[Collected data]
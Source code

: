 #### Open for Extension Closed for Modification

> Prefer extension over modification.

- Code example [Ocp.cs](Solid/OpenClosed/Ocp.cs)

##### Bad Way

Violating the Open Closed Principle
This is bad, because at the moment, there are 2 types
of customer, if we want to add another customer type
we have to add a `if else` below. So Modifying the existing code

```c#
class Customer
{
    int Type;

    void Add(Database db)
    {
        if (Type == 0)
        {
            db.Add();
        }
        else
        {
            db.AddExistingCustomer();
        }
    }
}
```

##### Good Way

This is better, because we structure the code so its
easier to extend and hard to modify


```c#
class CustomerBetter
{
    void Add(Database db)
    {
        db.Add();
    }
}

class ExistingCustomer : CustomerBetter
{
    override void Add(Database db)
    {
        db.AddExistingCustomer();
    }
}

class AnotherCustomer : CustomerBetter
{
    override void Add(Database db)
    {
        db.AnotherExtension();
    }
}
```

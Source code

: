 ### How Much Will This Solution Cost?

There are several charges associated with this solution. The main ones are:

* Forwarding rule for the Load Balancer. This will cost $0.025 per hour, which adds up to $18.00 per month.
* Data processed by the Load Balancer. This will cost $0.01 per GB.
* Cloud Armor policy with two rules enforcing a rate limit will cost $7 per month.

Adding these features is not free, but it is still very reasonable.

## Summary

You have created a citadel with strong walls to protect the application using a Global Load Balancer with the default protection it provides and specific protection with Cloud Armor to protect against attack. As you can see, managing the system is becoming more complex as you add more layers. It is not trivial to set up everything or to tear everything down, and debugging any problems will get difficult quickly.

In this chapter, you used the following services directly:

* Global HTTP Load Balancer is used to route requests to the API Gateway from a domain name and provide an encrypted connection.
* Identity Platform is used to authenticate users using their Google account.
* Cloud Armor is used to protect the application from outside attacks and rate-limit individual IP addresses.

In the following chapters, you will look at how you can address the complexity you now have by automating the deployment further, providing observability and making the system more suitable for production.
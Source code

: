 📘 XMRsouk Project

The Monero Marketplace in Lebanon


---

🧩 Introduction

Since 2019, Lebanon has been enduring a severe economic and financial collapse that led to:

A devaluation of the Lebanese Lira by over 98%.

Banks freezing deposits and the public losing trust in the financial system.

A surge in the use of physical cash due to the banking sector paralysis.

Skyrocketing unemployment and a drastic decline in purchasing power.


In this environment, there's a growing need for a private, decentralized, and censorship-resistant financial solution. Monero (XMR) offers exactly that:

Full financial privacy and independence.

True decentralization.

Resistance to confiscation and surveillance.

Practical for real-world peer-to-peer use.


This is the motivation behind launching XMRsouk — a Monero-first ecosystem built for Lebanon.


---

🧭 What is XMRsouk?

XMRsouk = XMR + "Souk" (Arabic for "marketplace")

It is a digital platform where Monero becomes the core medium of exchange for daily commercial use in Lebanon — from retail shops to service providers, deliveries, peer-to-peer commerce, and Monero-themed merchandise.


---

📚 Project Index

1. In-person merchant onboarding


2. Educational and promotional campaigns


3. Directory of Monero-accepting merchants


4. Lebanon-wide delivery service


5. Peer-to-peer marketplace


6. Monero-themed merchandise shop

To do:
Wherever a line holds the word "month", copy that line out of the entries above.

Reply to the exercise:
* Forwarding rule for the Load Balancer. This will cost $0.025 per hour, which adds up to $18.00 per month.
* Cloud Armor policy with two rules enforcing a rate limit will cost $7 per month.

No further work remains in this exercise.